L’avenir d’AOL est donc désormais dans la fourniture de services en ligne et la valorisation de ceux-ci par la publicité. La division portail, services de communication et régie d’AOL occupe désormais le quatrième rang de l’Internet aux Etats-Unis, derrière Google, Microsoft et Yahoo!. Elle dispose de vrais atouts, sa régie en ligne, Platform A, parmi les plus performantes, enfin ses nombreux services de messagerie (AIM, ICQ) et ses différents sites, dont Bebo, le réseau social racheté en 2008. Sans surprise, cette division d’AOL est celle qui souffre le moins malgré les difficultés du marché publicitaire américain fin 2008. Elle a réalisé 2,09 milliards de dollars de chiffre d’affaires en 2008 sur le display, en recul de 6,3 %. Le moteur de recherche d’AOL, qui utilise la technologie Google, a généré de son côté 677,9 millions de dollars en 2008, en hausse de 5 %. Autant dire que Google, qui était initialement entré au capital d’AOL en 2005 pour s’adosser à un grand portail, est devenu le premier facteur de croissance du groupe qu’il avait jadis convoité.

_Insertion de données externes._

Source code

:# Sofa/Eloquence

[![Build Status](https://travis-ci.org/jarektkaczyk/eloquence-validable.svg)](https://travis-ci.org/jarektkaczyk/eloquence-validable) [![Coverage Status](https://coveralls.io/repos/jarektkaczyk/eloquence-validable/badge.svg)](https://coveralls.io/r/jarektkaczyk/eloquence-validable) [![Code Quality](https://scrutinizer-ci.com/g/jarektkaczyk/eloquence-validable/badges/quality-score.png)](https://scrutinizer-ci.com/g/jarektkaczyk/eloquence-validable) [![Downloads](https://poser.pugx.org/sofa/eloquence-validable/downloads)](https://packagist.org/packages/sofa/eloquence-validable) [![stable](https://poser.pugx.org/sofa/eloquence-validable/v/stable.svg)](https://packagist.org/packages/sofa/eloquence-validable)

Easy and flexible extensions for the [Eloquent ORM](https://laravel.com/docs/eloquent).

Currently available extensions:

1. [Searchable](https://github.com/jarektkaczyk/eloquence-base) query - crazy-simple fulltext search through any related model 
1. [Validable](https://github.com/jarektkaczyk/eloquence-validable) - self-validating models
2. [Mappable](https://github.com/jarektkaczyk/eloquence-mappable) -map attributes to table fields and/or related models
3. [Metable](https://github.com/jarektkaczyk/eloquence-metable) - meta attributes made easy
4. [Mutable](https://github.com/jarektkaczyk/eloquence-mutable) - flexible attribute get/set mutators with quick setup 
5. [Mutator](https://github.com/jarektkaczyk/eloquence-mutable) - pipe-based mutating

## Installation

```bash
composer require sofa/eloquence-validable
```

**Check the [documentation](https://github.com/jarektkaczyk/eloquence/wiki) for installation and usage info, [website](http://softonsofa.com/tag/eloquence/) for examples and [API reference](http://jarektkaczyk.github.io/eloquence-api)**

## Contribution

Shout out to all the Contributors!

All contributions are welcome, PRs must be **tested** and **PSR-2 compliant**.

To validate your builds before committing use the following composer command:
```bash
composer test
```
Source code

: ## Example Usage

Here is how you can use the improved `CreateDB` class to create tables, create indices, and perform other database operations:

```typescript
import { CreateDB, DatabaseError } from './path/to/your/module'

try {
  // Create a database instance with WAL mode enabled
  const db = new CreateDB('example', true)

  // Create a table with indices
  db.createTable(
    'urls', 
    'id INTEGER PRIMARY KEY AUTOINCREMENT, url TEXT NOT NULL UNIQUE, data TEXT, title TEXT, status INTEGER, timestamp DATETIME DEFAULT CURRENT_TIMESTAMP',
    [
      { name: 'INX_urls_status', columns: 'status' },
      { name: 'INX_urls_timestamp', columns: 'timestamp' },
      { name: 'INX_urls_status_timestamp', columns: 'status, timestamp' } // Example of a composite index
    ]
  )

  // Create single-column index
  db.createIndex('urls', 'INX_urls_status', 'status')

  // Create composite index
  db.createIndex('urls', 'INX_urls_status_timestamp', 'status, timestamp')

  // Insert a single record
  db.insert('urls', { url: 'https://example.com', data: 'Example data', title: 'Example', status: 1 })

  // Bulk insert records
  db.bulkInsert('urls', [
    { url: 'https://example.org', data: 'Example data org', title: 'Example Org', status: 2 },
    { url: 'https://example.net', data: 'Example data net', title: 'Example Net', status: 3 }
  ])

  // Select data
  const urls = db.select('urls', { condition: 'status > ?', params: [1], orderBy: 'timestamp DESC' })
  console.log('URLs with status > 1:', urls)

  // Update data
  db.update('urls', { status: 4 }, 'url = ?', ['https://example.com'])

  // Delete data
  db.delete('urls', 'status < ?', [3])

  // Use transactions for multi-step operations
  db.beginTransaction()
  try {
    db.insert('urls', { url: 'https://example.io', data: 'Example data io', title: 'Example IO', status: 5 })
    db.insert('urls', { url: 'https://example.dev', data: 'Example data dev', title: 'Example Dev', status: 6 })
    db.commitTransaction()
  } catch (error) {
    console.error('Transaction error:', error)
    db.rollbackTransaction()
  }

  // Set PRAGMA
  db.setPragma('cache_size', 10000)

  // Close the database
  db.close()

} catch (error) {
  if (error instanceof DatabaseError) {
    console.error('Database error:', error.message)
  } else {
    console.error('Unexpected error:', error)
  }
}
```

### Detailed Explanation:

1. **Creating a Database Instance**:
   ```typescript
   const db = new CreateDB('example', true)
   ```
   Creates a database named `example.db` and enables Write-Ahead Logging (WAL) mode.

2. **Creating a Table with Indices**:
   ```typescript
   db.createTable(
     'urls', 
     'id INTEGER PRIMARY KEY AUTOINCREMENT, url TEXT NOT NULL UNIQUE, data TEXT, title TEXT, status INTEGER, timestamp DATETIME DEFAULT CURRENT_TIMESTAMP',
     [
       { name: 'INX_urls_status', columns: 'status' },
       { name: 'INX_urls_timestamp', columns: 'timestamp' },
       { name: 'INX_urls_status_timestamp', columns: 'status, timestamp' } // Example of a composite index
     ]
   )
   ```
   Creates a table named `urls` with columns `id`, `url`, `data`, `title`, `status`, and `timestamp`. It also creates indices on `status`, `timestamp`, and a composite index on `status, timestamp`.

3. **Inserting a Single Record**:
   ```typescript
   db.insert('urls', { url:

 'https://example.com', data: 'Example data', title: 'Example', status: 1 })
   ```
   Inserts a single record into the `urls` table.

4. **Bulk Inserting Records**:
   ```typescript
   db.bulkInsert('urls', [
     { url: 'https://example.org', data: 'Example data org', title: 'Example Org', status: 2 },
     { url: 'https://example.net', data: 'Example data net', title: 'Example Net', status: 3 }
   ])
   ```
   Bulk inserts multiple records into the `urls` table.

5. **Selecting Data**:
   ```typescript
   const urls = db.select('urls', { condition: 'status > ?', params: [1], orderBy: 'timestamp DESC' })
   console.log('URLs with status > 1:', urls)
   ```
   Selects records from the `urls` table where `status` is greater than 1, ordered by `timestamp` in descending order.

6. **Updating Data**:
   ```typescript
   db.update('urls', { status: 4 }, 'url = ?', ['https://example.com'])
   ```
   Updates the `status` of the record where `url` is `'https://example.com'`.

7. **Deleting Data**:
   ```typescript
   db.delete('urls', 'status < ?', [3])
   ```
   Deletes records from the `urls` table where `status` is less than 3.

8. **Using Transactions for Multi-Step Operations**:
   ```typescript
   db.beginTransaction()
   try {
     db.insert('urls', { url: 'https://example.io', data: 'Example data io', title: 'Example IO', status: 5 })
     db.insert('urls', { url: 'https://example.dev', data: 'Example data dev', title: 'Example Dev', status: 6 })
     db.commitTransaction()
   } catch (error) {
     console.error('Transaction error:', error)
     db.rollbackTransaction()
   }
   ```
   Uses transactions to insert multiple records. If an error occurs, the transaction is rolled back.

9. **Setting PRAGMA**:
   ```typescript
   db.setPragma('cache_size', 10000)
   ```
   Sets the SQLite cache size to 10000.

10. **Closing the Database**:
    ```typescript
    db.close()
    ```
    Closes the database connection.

Au demeurant, la scission de Time Warner et d’AOL, pour être possible, a supposé que Time Warner rachète la participation de Google afin de contrôler de nouveau 100 % d’AOL, condition d’une mise en Bourse de la société. Ce rachat a révélé l’ampleur de la dépréciation d’AOL : l’entrée de Google au capital d’AOL valorisait la société à 20 milliards de dollars en 2005, somme ramenée à 5,66 milliards de dollars en 2008, lors de la vente des 5 % de capital détenus par Google pour près de 283 millions de dollars.
Sources :
- « Time Warner plonge dans le rouge en révisant la valeur de ses actifs », P. de G., Les Echos, 25 février 2009.
- « Time Warner se sépare d’AOL : la fin d’une mégafusion », Virginie Robert, Les Echos, 29 mai 2009.
- « Huit ans après un mariage retentissant, le groupe de médias Time Warner se sépare d’AOL », Laurence Girard, Le Monde, 30 mai 2009.
- « Time Warner ou la fin d’une illusion », blog lesechos.fr, 6 juin 2009.
- « Time Warner dévoile la réalité de la dégringolade d’AOL », E.P., Les Echos, 29 juillet 2009.